**PROBLEM:** Copy the listing verbatim, excluding any images found in it.

**SUPPLIED MATERIAL:**
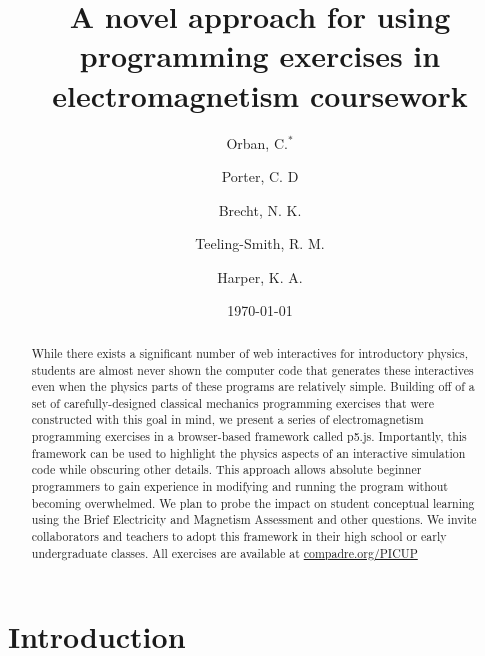 \documentclass[aps,prd,10pt,twocolumn,showpacs,preprintnumbers,amsmath,amssymb,nofootinbib,floatfix]{revtex4-1}
\begin{document}
\title{A novel approach for using programming exercises in electromagnetism coursework}

\author{Orban, C.$^*$}
\author{Porter, C. D}
\author{Brecht, N. K.}
\author{Teeling-Smith, R. M.}
\author{Harper, K. A.}


\date{\today}

\begin{abstract}
While there exists a significant number of web interactives for introductory physics, students are almost never shown the computer code that generates these interactives even when the physics parts of these programs are relatively simple. Building off of a set of carefully-designed classical mechanics programming exercises that were constructed with this goal in mind, we present a series of electromagnetism programming exercises in a browser-based framework called p5.js. Importantly, this framework can be used to highlight the physics aspects of an interactive simulation code while obscuring other details. This approach allows absolute beginner programmers to gain experience in modifying and running the program without becoming overwhelmed. We plan to probe the impact on student conceptual learning using the Brief Electricity and Magnetism Assessment and other questions. We invite collaborators and teachers to adopt this framework in their high school or early undergraduate classes. All exercises are available at \href{http://compadre.org/PICUP}{compadre.org/PICUP}
\end{abstract}

\maketitle

\section{Introduction}
\end{document}
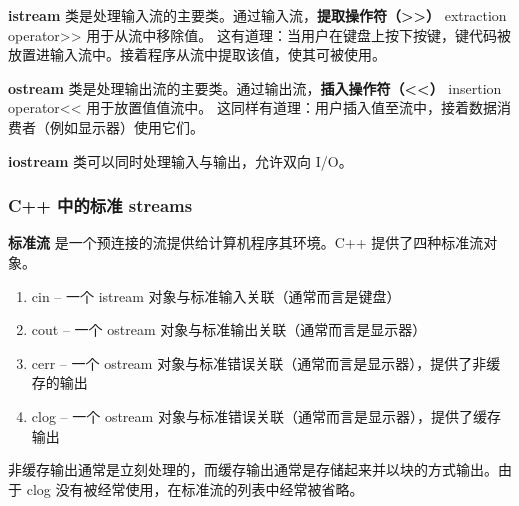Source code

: \documentclass[../../LearnCpp.tex]{subfiles}
\begin{document}
\textbf{istream} 类是处理输入流的主要类。通过输入流，\textbf{提取操作符（>>）} extraction operator>> 用于从流中移除值。
这有道理：当用户在键盘上按下按键，键代码被放置进输入流中。接着程序从流中提取该值，使其可被使用。

\textbf{ostream} 类是处理输出流的主要类。通过输出流，\textbf{插入操作符（<<）} insertion operator<< 用于放置值值流中。
这同样有道理：用户插入值至流中，接着数据消费者（例如显示器）使用它们。

\textbf{iostream} 类可以同时处理输入与输出，允许双向 I/O。

\subsubsection*{C++ 中的标准 streams}

\textbf{标准流} 是一个预连接的流提供给计算机程序其环境。C++ 提供了四种标准流对象。

\begin{enumerate}
  \item cin -- 一个 istream 对象与标准输入关联（通常而言是键盘）
  \item cout -- 一个 ostream 对象与标准输出关联（通常而言是显示器）
  \item cerr -- 一个 ostream 对象与标准错误关联（通常而言是显示器），提供了非缓存的输出
  \item clog -- 一个 ostream 对象与标准错误关联（通常而言是显示器），提供了缓存输出
\end{enumerate}

非缓存输出通常是立刻处理的，而缓存输出通常是存储起来并以块的方式输出。由于 clog 没有被经常使用，在标准流的列表中经常被省略。
\end{document}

**RESULT FOR THIS TASK:**
 \documentclass[aps,prd,10pt,twocolumn,showpacs,preprintnumbers,amsmath,amssymb,nofootinbib,floatfix]{revtex4-1}
\begin{document}
\title{A novel approach for using programming exercises in electromagnetism coursework}

\author{Orban, C.$^*$}
\author{Porter, C. D}
\author{Brecht, N. K.}
\author{Teeling-Smith, R. M.}
\author{Harper, K. A.}


\date{\today}

\begin{abstract}
While there exists a significant number of web interactives for introductory physics, students are almost never shown the computer code that generates these interactives even when the physics parts of these programs are relatively simple. Building off of a set of carefully-designed classical mechanics programming exercises that were constructed with this goal in mind, we present a series of electromagnetism programming exercises in a browser-based framework called p5.js. Importantly, this framework can be used to highlight the physics aspects of an interactive simulation code while obscuring other details. This approach allows absolute beginner programmers to gain experience in modifying and running the program without becoming overwhelmed. We plan to probe the impact on student conceptual learning using the Brief Electricity and Magnetism Assessment and other questions. We invite collaborators and teachers to adopt this framework in their high school or early undergraduate classes. All exercises are available at \href{http://compadre.org/PICUP}{compadre.org/PICUP}
\end{abstract}

\maketitle

\section{Introduction}
\end{document}
Source code

: \documentclass[../../LearnCpp.tex]{subfiles}
\begin{document}
\textbf{istream} 类是处理输入流的主要类。通过输入流，\textbf{提取操作符（>>）} extraction operator>> 用于从流中移除值。
这有道理：当用户在键盘上按下按键，键代码被放置进输入流中。接着程序从流中提取该值，使其可被使用。

\textbf{ostream} 类是处理输出流的主要类。通过输出流，\textbf{插入操作符（<<）} insertion operator<< 用于放置值值流中。
这同样有道理：用户插入值至流中，接着数据消费者（例如显示器）使用它们。

\textbf{iostream} 类可以同时处理输入与输出，允许双向 I/O。

\subsubsection*{C++ 中的标准 streams}

\textbf{标准流} 是一个预连接的流提供给计算机程序其环境。C++ 提供了四种标准流对象。

\begin{enumerate}
  \item cin -- 一个 istream 对象与标准输入关联（通常而言是键盘）
  \item cout -- 一个 ostream 对象与标准输出关联（通常而言是显示器）
  \item cerr -- 一个 ostream 对象与标准错误关联（通常而言是显示器），提供了非缓存的输出
  \item clog -- 一个 ostream 对象与标准错误关联（通常而言是显示器），提供了缓存输出
\end{enumerate}

非缓存输出通常是立刻处理的，而缓存输出通常是存储起来并以块的方式输出。由于 clog 没有被经常使用，在标准流的列表中经常被省略。
\end{document}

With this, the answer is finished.